Supplementary results

Details of the ChIP-seq analysis

After first examination, we found that a significant proportion of co-incubated library reads originated from S. rapamycinicus. A fused genome concatenating the A. nidulans and the S. rapamycinicus genomes was generated. About 90-98% of the reads mapped against the fused genome (Supplementary file 5), which suggested a high quality of sequencing data.
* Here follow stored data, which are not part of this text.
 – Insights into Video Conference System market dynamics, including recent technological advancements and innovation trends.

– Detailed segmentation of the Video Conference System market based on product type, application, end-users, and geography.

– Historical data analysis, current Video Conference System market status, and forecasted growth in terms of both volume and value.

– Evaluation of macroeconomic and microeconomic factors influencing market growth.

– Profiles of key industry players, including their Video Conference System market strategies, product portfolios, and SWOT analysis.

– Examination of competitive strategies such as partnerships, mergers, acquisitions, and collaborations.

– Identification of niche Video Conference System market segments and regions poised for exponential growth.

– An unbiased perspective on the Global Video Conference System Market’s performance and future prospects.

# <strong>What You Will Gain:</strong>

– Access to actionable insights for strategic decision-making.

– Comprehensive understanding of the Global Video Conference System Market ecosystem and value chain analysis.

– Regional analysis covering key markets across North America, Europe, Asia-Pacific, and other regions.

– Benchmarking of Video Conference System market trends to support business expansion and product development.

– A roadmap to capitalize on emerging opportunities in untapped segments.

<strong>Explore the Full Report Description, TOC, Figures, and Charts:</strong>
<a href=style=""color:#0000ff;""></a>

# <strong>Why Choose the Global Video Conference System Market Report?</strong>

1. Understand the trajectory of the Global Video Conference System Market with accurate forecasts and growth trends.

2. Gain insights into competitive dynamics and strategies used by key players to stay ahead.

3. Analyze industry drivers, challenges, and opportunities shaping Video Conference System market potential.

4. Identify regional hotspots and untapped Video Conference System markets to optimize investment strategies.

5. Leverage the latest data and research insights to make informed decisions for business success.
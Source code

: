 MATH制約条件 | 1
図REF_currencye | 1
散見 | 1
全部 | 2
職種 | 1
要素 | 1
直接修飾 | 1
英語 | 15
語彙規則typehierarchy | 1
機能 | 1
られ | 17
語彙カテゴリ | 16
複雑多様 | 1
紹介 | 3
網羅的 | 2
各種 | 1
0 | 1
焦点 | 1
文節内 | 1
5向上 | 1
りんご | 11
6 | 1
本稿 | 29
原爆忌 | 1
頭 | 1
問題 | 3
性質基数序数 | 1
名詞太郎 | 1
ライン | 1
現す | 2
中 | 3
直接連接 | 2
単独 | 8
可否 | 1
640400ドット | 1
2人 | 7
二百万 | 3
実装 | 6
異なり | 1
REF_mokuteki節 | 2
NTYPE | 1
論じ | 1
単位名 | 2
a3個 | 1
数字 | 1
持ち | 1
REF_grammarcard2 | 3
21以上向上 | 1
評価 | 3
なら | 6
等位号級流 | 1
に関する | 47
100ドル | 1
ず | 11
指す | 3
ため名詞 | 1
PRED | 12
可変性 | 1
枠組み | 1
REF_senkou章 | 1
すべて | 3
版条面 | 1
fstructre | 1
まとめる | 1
This assumption was confirmed by examining the quality of libraries using FastQC (data not shown). As indicated, the coverage was substantially higher on the S. rapamycinicus genome with only ~20 % mapping to the A. nidulans genome (see Supplementary file 5). Expectedly, this ratio has shifted considerably towards the A. nidulans genome for histone targeting ChIP libraries (Figure 1a) going up from 20 % to around 90 % for all H3, H3K9 and H314 libraries validating correct antibody enrichment as S. rapamycinicus is devoid of histones. However around 10 % of reads were still mapping to the S. rapamycinicus genome which might be due to imperfect antibody specificity. Coverage depth deviations were accounted for by only considering reads originating from A. nidulans. This allowed for calculation of library size factors used for library normalization. To assess antibody specificity, we calculated the fraction of reads mapping to mitochondria, which do not contain histones. The control library amounted to about 0.25 % of reads as opposed to about 0.01– 0.03 % for H3, H3K9ac, H3K14ac libraries constituting a 10-fold enrichment. As a background control we used ChIP material obtained from anti-FLAG-tag antibody precipitates of a non-tagged fungal wild-type strain co-cultivated under the same conditions with S. rapamycinicus.

We quantified the relative library proportions which amounted to 8–17 % of H3, H3K14ac and H3K9ac as well as up to ~65 % for background reads of co-incubated libraries mapped to S. rapamycinicus (see Supplementary file 5). However, the background read proportions might not necessarily reflect actual gDNA ratios of both species in the co-cultivation due to various potential biases. To examine read distribution for each library, we counted mapped reads within equally spaced bins along the fused genome for different resolutions (see methods and Figure 1a and b). As expected, background reads (upper panel of Figure 1a) were evenly distributed across the genome reflecting nonspecific targeting of particular areas. The fused genome further enabled for controlling correct co-incubation conditions since no reads should be mapping to S. rapamycinicus in non-co-incubated samples as can be seen in Figure 1a in the right panels (blue lines). The co-incubated samples exhibit an increased coverage in the middle of the S. rapamycinicus genome which might be due to sequence biases or enriched DNA caused by the replication origin (oriC) located in this region (Jakimowicz et al., 1998). Further, there were coverage dips in the middle of the fungal chromosomes (see Figure 1a), which were most likely due to incomplete assembly around the centromeres. They are characterized by long ‘N’ stretches (Ekblom and Wolf, 2014).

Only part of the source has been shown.